Assigned task: Using the entries below, write out the line with "#region change configuration file", the line with "Undergraduate Thesis Student", and every line in between, exactly as each is written.

+++ Task inputs +++

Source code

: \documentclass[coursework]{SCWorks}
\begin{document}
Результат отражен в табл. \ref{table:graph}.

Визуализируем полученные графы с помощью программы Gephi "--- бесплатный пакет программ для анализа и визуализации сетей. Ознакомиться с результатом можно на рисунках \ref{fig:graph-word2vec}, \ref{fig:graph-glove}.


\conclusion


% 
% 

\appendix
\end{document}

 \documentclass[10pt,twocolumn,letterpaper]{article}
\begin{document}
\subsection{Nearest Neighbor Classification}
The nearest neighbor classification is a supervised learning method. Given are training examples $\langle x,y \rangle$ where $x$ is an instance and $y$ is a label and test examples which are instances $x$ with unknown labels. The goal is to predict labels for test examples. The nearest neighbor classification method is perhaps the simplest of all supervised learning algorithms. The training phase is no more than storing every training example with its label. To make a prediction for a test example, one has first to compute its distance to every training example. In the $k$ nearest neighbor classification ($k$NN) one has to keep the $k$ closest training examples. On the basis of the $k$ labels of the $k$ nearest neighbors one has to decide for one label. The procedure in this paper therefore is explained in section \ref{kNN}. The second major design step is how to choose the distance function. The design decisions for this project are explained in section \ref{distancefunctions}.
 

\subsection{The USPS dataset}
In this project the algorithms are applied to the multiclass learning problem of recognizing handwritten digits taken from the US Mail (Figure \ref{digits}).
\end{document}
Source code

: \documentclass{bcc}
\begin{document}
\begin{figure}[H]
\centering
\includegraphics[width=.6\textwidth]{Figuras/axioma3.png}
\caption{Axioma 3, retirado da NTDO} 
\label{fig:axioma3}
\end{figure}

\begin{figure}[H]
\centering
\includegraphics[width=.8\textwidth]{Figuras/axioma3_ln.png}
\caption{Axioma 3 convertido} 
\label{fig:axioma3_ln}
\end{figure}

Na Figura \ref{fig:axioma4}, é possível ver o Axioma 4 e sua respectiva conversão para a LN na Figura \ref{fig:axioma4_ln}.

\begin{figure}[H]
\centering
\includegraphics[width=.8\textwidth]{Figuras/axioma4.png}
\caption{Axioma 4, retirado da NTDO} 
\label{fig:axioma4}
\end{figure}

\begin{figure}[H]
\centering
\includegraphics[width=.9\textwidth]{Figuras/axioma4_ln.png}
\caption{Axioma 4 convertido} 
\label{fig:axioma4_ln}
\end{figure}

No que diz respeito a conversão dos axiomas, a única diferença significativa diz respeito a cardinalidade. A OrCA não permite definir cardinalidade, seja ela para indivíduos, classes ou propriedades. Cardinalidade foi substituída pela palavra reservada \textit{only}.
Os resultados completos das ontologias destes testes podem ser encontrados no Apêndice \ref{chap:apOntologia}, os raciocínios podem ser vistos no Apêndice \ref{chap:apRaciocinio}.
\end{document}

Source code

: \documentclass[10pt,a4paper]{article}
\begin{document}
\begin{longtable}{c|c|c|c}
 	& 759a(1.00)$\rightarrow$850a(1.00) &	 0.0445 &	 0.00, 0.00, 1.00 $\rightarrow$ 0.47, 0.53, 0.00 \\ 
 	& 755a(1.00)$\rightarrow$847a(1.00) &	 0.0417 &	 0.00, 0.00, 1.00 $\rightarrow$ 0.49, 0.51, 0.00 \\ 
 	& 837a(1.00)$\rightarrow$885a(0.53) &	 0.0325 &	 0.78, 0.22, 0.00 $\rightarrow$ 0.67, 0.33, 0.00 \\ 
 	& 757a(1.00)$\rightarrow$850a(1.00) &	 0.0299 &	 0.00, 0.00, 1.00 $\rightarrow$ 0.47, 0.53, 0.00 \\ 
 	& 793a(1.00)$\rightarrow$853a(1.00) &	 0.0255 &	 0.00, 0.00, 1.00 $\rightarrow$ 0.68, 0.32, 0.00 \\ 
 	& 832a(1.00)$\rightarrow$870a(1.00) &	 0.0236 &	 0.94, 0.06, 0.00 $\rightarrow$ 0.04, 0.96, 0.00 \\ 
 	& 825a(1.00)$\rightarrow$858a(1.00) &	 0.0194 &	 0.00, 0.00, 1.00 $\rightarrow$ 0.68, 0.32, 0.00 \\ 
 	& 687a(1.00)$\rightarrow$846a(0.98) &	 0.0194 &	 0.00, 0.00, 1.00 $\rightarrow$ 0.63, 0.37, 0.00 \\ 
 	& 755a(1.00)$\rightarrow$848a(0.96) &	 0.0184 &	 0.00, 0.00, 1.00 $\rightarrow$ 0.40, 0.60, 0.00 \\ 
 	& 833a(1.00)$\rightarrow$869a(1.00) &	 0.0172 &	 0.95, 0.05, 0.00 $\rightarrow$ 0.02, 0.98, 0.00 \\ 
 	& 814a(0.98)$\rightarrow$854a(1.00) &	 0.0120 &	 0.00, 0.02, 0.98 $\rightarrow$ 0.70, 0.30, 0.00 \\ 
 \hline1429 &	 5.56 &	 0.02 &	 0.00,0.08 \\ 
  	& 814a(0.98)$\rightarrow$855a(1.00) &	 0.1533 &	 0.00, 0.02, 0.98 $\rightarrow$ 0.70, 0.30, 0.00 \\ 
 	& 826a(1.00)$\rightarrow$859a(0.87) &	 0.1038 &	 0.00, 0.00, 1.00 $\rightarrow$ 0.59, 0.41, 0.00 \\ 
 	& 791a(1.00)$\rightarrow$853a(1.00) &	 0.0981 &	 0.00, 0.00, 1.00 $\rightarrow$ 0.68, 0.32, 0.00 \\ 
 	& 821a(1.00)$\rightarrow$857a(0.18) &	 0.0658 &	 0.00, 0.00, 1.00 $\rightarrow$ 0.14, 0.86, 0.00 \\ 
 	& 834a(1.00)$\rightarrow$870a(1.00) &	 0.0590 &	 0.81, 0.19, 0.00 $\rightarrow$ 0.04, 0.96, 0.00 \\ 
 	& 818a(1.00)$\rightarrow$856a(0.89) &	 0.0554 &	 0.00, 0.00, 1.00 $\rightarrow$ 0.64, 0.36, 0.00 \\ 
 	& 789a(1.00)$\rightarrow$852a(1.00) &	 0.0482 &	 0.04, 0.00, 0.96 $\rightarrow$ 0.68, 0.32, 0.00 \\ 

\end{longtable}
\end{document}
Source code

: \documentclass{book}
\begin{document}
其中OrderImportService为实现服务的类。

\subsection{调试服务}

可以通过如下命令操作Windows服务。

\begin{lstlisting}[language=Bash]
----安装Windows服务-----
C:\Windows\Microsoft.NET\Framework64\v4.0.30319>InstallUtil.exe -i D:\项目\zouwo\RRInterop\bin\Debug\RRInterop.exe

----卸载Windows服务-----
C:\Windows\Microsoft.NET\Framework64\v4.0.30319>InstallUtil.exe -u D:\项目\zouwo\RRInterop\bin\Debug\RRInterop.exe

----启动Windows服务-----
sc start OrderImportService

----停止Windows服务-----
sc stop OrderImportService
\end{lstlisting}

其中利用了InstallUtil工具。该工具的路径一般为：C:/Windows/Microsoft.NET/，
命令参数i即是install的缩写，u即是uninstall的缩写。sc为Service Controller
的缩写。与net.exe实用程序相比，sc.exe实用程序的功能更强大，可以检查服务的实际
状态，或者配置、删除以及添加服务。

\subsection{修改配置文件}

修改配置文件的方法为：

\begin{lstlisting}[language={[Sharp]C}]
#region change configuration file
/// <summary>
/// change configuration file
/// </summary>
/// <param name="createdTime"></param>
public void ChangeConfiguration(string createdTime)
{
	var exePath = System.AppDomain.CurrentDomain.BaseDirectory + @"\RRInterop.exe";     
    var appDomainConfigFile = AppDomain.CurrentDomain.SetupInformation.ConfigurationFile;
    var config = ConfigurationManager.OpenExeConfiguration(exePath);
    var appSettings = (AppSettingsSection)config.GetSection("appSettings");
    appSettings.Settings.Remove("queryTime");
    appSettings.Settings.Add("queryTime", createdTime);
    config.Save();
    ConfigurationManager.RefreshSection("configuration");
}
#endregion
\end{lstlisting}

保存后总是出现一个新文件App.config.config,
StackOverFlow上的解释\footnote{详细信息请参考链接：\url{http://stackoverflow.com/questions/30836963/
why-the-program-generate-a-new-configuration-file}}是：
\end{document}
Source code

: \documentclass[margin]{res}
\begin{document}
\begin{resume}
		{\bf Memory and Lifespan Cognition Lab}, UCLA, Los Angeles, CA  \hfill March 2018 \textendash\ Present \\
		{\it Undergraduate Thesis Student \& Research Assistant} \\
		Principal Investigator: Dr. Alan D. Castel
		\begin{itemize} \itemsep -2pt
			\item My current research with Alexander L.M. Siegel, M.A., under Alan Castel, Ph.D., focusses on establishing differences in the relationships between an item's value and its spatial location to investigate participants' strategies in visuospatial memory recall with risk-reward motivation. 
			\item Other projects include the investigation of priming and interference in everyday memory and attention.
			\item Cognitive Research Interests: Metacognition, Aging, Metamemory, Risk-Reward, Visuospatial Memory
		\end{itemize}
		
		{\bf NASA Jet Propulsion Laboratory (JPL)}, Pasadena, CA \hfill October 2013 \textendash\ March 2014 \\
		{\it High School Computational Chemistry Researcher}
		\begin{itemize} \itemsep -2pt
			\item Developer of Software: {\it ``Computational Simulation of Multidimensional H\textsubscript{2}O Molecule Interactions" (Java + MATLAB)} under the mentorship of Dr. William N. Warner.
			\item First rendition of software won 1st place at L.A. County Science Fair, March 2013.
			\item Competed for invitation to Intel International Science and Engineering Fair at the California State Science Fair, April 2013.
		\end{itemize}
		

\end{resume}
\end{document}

+++

Response below:
#region change configuration file
/// <summary>
/// change configuration file
/// </summary>
/// <param name="createdTime"></param>
public void ChangeConfiguration(string createdTime)
{
	var exePath = System.AppDomain.CurrentDomain.BaseDirectory + @"\RRInterop.exe";     
    var appDomainConfigFile = AppDomain.CurrentDomain.SetupInformation.ConfigurationFile;
    var config = ConfigurationManager.OpenExeConfiguration(exePath);
    var appSettings = (AppSettingsSection)config.GetSection("appSettings");
    appSettings.Settings.Remove("queryTime");
    appSettings.Settings.Add("queryTime", createdTime);
    config.Save();
    ConfigurationManager.RefreshSection("configuration");
}
#endregion
\end{lstlisting}

保存后总是出现一个新文件App.config.config,
StackOverFlow上的解释\footnote{详细信息请参考链接：\url{http://stackoverflow.com/questions/30836963/
why-the-program-generate-a-new-configuration-file}}是：
\end{document}
Source code

: \documentclass[margin]{res}
\begin{document}
\begin{resume}
		{\bf Memory and Lifespan Cognition Lab}, UCLA, Los Angeles, CA  \hfill March 2018 \textendash\ Present \\
		{\it Undergraduate Thesis Student \& Research Assistant} \\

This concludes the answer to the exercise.